Calibration — gold set + F1 + drift gate

Every change to the extraction logic is measured against a hand-labelled ground truth.

The gold set is a stratified sample seeded with the current extraction; a human reviewer corrects each field and pastes a verbatim source quote, then flips reviewed: true. The comparator (scripts/gold.py report) reports per-field precision, recall and F1 against a saved baseline. CI fails any PR that drops a field by more than 5 percentage points.

Current measurement on a 13-row starter pack: support-weighted F1 = 0.80. The model is perfect on exige_certificacao_independente and escopo (1.00) and strong on regime (0.91). The two structural weaknesses are unchanged after the Phase 1 rerun: a bias toward TRUE on exige_seguranca_custodia (0.36) and exige_kyt_aml (0.50), where the source body uses descriptive prose rather than the imperative verbs the validator demands.

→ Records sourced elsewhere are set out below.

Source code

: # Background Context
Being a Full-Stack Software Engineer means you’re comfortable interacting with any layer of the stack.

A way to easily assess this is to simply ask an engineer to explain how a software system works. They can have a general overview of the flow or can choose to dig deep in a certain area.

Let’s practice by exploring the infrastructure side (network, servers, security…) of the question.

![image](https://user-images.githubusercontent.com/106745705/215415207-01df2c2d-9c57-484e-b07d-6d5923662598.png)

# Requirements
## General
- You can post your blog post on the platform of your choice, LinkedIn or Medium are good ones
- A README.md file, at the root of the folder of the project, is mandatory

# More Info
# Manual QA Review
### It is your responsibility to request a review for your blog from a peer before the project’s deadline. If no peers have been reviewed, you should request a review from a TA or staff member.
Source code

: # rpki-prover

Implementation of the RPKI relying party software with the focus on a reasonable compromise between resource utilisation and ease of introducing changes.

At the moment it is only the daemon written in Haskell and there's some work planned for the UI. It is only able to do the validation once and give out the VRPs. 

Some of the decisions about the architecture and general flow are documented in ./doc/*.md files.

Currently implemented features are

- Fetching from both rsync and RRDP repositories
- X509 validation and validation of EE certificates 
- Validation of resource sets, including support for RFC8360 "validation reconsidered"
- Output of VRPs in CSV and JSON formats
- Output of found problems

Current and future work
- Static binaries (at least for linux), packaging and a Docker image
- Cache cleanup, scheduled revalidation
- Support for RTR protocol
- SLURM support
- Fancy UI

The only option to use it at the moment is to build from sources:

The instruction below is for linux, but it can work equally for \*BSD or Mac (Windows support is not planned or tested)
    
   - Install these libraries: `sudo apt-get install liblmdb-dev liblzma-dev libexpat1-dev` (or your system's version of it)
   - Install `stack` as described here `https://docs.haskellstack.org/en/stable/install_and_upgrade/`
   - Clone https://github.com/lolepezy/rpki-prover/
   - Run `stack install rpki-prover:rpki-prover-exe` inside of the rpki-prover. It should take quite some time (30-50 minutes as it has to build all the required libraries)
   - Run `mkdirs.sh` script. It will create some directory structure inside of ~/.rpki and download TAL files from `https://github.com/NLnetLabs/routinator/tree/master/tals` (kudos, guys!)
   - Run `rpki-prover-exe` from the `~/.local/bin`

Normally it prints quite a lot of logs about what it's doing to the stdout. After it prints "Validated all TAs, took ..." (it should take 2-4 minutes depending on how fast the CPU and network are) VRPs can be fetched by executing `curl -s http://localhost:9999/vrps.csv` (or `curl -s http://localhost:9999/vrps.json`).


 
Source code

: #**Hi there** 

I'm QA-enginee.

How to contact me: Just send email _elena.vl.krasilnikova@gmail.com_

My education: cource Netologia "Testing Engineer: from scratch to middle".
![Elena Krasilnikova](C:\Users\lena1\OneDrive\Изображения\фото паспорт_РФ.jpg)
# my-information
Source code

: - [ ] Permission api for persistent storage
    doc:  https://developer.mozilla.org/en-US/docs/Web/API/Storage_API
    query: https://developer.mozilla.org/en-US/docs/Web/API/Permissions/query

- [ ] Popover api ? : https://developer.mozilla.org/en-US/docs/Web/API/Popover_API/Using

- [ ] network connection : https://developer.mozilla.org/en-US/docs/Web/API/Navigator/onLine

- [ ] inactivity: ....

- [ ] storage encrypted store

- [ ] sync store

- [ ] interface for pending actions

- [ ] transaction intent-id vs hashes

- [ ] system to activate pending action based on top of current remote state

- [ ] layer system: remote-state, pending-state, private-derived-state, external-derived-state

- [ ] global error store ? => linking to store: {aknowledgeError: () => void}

Net effect for the decision-maker: those two triggers should be cross-checked manually before any commercial move; the other eleven fields are reliable.


9

Honest limits

What this dashboard is NOT.

  • Two jurisdictions (IN, SE) have only stub norms — the analysis pass returned no usable signals. They are shown for completeness, not for ranking.
  • competidores_ativos and forca_relacionamento_certik are intentionally empty — they require business-development input that the LLM cannot infer from public text.
  • A handful of national gazettes are behind aggressive firewalls and were fetched from official archive snapshots; their content can be slightly stale until the next refresh cycle.
  • The opportunity score is a heuristic — a high score is a candidate to investigate, not a closed sale.